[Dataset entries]

────────

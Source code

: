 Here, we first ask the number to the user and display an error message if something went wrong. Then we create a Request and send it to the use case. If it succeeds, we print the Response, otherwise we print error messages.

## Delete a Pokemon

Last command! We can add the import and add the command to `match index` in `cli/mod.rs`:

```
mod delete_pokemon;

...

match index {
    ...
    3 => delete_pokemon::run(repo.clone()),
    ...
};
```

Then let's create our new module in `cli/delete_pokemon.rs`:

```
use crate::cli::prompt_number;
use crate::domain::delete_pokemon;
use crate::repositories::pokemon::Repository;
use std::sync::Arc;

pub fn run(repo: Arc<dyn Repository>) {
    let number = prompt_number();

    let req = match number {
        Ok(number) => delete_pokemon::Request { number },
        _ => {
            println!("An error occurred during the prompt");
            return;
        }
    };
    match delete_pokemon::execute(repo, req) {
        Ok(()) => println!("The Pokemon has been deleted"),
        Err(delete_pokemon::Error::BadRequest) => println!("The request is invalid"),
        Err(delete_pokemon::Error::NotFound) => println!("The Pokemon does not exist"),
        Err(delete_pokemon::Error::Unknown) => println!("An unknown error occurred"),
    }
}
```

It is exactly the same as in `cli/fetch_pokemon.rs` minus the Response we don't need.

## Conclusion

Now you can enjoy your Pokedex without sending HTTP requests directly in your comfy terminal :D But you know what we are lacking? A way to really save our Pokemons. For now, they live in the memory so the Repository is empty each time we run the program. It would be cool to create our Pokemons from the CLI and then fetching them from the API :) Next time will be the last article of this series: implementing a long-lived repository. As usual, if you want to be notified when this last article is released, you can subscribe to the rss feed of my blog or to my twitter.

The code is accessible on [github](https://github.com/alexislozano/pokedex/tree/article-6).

────────

REQUIRED ACTION: Wherever the string "Response" appears in the records above, copy the line it sits in.

ANSWER SECTION:
: Here, we first ask the number to the user and display an error message if something went wrong. Then we create a Request and send it to the use case. If it succeeds, we print the Response, otherwise we print error messages.
It is exactly the same as in `cli/fetch_pokemon.rs` minus the Response we don't need.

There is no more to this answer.